DSR-Dynamic Source Routing works by trying to figure out the source routes by gathering addresses of each node between the source and the destination while discovering routes. The path information that has been gathered along the way is then stored by the nodes that are processing the route discovery packets. All the new paths found will be used to send data and the source routing will work as the route packets will have the address of the each node the packet will need to travel through.

There are some disadvantages to DSR, like if there are over 200 nodes in the MANET then DSR will not be an efficient routing protocol, as its most effective when there is 200 or less nodes, as to many nodes on the network would cause way to much overhead. Another disadvantage is collisions can also occur when flooding the network between the packets being sent about the network ([6]).

Why wired networks routing protocols are not adequate for MANETs.

Wired networks routing protocols are not adequate for MANETs, as they require a physical connection in the form of wires to be able to communicate. Wired networks would be extremely difficult to setup in some situations for MANETs as cable connection from each node in a battlefield, or a disaster zone would not be practical or even possible to setup. MANET routing protocols work towards allowing communication on the move, while wired protocols need you to be at a fixed location at all times to communicate. Wired networks are very expensive as they need cabling for each node, this is reason why wired would never be practical for MANETs. Wired network protocols rely on fixed communication with the use of physical cables that is none mobile; this is a problem as wireless network protocols in MANETs work by allowing on the move communication without the need of physical connection and fixed infrastructure.


The investigation into Mobile Ad-Hoc Network is now completed and throughout the investigation, MANETs has shown that they are very important in a number of key areas. MANETs are very important as they can help save lives in the military, rescue missions and natural disasters. MANETs also function differently to other wireless models, as MANET is the only wireless model that does not require any fixed infrastructure to communicate as the moving nodes act as the infrastructure for routing information across the network.

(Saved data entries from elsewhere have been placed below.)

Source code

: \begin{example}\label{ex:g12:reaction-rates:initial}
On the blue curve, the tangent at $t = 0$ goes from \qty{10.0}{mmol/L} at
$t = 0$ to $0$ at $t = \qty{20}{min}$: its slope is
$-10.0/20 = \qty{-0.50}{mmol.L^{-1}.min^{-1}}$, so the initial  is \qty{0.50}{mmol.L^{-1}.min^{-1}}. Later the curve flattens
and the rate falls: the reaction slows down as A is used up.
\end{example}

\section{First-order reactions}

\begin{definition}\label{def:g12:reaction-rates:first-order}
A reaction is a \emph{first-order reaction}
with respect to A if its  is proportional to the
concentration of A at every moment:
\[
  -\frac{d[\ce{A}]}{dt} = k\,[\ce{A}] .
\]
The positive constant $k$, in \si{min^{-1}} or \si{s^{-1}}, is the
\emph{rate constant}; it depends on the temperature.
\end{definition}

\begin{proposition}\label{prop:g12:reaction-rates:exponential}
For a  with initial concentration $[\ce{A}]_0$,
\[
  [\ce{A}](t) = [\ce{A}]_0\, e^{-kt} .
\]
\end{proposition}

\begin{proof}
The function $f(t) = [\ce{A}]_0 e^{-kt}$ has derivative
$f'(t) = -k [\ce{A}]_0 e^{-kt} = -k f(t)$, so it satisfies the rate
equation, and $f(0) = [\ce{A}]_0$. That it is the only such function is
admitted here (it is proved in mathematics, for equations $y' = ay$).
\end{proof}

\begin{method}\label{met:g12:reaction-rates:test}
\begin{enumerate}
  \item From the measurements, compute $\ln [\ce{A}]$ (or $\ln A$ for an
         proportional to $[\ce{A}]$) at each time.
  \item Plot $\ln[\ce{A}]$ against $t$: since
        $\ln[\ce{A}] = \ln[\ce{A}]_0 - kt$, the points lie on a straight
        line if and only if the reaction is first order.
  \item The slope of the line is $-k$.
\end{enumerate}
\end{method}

For MANETs to work they require lots of different types of re-active, pro-active and hybrid protocols to even function. If the protocols were not present or functioning incorrectly then the MANET would not work as intended and could also be open to malicious attacks as protocols of MANETs help address issues of the network.

Overall while MANETs has some challenges to overcome with regards to overhead and some security vulnerabilities, but they still currently work very well in areas like military. Due to the continuing success of MANETs this has opened the door for MANETs to also start appearing commercially as well, so the future looks very bright for this very useful and important network type.